COSBY:  I mean, Del Harvey with Perverted Justice, when she posed as -

you know, as a teenager, it was just a few seconds before some guy responded.

GOLDENFLAME:  Well, I received a suggestion the other day from a young woman in her 20s who's active in the Internet.  She's on  So is her kid brother.  And she said a very interesting thing to me.  She said, I don't think that any child should be allowed to use a computer and go on the Internet without being supervised at the time until they're 15 years old.  You know, that makes a lot of sense.

COSBY:  Yes, but is that realistic?  I mean, kids love computers these days.  And then on the flip side, Jake...

MURPHY:  Well, yes...

COSBY:  Jake, I mean, all right, what do you do?  You know, as someone who has been a child predator, are you always someone who is in their mind as active or thinking of that?  Do you have to keep yourself from being on line?

GOLDENFLAME:  No, I certainly don't.  I've been on line for a number of years.  I've never gone to any kind of a portal or a Web site offering sexual material of any kind.  It's not of any interest to me anymore.

COSBY:  All right, Jake.  Thank you very much.  And I hope folks at home are listening loud and clear, especially from Justin's testimony.

And coming up after the break, we'll meet one mother who took matters into her own hands and stopped an Internet predator before he could hurt her child.

Plus, the scandal rocking Duke University, allegations of gang rape.  We're going to give you a first-hand look as investigators try to piece together what really happened between an exotic dancer and members of the school's lacrosse team.



JUSTIN BERRY, MOLESTED ONLINE:  As more clothes came off, more people contacted me.  The compliments were endless, the gifts and payments terrific.  I thought I had achieved online what eluded me in real life:  I was popular. 


COSBY:  Well, today, 19-year-old Justin Berry told Congress about his terrifying descent into the world of child porn when he was just 13 years old.  And now, many parents want to make sure that their children do not fall prey to sexual predators. 

Well, our next guest took matters into her own hands, posing as a 14-year-old girl in order to catch sex offenders in the act.  We're joined now by Betti-Ann Adams and also Detective Mark Lounsbury of the Norwich, Connecticut, Police Department who helped Betti-Ann in her mission. 

Betti-Ann, in the most recent case, tell us what you did online. 
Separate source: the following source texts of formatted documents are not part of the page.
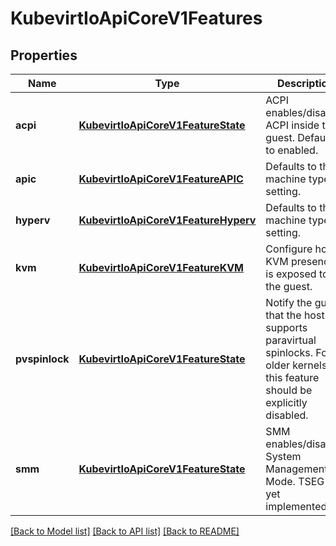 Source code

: # KubevirtIoApiCoreV1Features

## Properties
Name | Type | Description | Notes
------------ | ------------- | ------------- | -------------
**acpi** | [**KubevirtIoApiCoreV1FeatureState**](KubevirtIoApiCoreV1FeatureState.md) | ACPI enables/disables ACPI inside the guest. Defaults to enabled. | [optional] 
**apic** | [**KubevirtIoApiCoreV1FeatureAPIC**](KubevirtIoApiCoreV1FeatureAPIC.md) | Defaults to the machine type setting. | [optional] 
**hyperv** | [**KubevirtIoApiCoreV1FeatureHyperv**](KubevirtIoApiCoreV1FeatureHyperv.md) | Defaults to the machine type setting. | [optional] 
**kvm** | [**KubevirtIoApiCoreV1FeatureKVM**](KubevirtIoApiCoreV1FeatureKVM.md) | Configure how KVM presence is exposed to the guest. | [optional] 
**pvspinlock** | [**KubevirtIoApiCoreV1FeatureState**](KubevirtIoApiCoreV1FeatureState.md) | Notify the guest that the host supports paravirtual spinlocks. For older kernels this feature should be explicitly disabled. | [optional] 
**smm** | [**KubevirtIoApiCoreV1FeatureState**](KubevirtIoApiCoreV1FeatureState.md) | SMM enables/disables System Management Mode. TSEG not yet implemented. | [optional] 

[[Back to Model list]](../README.md#documentation-for-models) [[Back to API list]](../README.md#documentation-for-api-endpoints) [[Back to README]](../README.md)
BETTI-ANN ADAMS, POSED AS 14-YEAR-OLD ON THE INTERNET:  Recently, I had watched a “Dateline” special for Perverted Justice.  And it sparked my interests right away.  And I went to the Web site and followed up on the dos and the don'ts, and basically I hopped online and did what I could to save these kids. 

COSBY:  And exactly what did do you?  And what did you say online? 

And what was the response you got? 

ADAMS:  I set up a profile as a 14-year-old girl.  And it's as simple as logging into a chat room.  And these men, they contacted me right away, knowing that I was a 14-year-old girl.  They have a picture, and they are well-aware of my age and the fact that I was a student.  And it happens as quick as that. 

COSBY:  Are you talking second, minutes? 

ADAMS:  Seconds, absolutely seconds, absolutely. 

COSBY:  Were you surprised?  I mean, obviously, you'd seen the “Dateline” special, as we all did.  But were you still surprised personally just to see how fast that came to happen? 

ADAMS:   I was.  I was, as a matter of fact.  My worries at first were, jeez, you know, what if no one contacts me?  What am I going to do, sit here for hours on end waiting for these guys?  But it wasn't anything like that.  It was quick, and it was simple, and it was sad. 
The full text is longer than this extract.